Take the data below and copy exactly the lines starting at the one with "This is telling" and finishing at the one with "Because of port", both included.

(Extracted records)
● ● ● ● ●

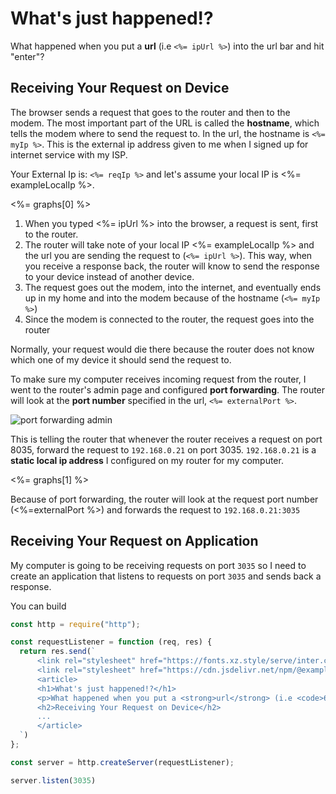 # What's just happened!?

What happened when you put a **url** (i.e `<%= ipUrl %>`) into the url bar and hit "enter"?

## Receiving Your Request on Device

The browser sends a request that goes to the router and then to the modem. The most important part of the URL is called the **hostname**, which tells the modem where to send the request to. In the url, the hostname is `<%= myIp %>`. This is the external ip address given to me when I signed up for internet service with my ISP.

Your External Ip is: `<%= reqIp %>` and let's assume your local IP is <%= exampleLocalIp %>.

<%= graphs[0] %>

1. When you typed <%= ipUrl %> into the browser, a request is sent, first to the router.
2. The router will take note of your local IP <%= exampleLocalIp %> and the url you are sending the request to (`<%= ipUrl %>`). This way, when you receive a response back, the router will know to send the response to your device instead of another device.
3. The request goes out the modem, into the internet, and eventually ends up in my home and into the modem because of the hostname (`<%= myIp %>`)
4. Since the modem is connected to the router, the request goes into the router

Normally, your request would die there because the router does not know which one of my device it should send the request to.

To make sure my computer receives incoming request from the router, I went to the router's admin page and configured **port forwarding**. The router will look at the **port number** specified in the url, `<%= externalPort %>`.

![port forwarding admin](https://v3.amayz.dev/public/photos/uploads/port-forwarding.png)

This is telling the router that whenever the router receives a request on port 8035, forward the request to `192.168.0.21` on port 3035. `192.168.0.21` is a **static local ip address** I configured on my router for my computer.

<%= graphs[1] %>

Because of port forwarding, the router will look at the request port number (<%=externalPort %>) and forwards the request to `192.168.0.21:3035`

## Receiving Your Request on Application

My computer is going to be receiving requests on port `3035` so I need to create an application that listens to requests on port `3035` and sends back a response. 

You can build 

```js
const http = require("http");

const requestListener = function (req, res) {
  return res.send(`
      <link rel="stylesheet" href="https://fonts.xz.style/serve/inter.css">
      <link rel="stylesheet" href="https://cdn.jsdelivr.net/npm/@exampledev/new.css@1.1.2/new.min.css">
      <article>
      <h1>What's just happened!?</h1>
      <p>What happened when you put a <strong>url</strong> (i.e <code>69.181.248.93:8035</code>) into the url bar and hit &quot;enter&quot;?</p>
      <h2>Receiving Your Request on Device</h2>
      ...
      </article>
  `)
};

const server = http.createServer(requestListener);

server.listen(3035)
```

● ● ● ● ●

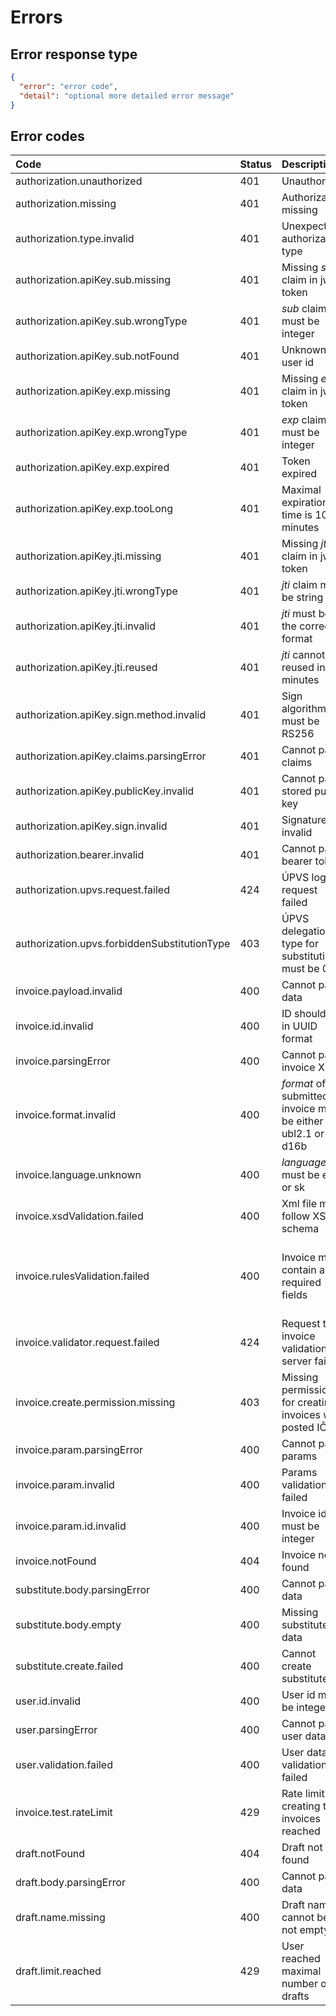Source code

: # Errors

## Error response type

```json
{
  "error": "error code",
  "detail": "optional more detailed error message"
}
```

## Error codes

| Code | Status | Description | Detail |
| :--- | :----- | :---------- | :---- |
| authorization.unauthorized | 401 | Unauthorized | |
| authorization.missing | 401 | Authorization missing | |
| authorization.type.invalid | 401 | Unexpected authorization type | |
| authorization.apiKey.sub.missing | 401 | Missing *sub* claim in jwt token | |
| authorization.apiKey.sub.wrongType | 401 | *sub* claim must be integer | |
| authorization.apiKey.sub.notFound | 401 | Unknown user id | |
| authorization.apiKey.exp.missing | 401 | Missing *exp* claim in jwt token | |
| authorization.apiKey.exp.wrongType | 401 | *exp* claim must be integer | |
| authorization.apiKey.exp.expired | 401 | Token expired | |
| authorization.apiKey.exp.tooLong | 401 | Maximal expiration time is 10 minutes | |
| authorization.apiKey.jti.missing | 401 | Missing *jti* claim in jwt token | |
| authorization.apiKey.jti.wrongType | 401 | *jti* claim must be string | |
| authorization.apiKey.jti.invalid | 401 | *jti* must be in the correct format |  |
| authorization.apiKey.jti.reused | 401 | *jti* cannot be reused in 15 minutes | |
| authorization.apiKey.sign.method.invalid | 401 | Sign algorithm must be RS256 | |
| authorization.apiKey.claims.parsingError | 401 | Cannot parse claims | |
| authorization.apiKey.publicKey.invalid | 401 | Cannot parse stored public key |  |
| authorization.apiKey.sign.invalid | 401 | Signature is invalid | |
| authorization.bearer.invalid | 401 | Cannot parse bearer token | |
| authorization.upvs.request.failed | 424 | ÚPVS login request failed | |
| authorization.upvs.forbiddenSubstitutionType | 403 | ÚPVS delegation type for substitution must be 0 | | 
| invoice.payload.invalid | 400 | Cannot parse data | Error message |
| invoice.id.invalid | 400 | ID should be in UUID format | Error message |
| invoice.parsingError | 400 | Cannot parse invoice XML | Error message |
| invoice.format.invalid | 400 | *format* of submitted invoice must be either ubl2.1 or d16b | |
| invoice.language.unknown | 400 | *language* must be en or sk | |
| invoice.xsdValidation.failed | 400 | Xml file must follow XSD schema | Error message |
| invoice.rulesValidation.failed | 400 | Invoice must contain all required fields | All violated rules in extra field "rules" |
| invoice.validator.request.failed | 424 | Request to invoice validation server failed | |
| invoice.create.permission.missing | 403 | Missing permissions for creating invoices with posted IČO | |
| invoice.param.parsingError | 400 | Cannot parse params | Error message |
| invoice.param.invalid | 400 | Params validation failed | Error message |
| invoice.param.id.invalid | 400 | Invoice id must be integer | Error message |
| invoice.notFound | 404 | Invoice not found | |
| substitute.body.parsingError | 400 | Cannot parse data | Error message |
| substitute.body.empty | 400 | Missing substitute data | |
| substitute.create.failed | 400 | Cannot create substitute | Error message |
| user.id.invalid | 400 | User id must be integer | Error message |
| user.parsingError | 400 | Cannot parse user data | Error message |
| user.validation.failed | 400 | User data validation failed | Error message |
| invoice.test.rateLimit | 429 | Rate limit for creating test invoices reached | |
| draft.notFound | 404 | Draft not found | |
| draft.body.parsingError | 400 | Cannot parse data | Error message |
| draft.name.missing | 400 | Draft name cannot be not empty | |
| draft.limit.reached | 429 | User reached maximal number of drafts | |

● ● ● ● ●

(The answer):
This is telling the router that whenever the router receives a request on port 8035, forward the request to `192.168.0.21` on port 3035. `192.168.0.21` is a **static local ip address** I configured on my router for my computer.

<%= graphs[1] %>

Because of port forwarding, the router will look at the request port number (<%=externalPort %>) and forwards the request to `192.168.0.21:3035`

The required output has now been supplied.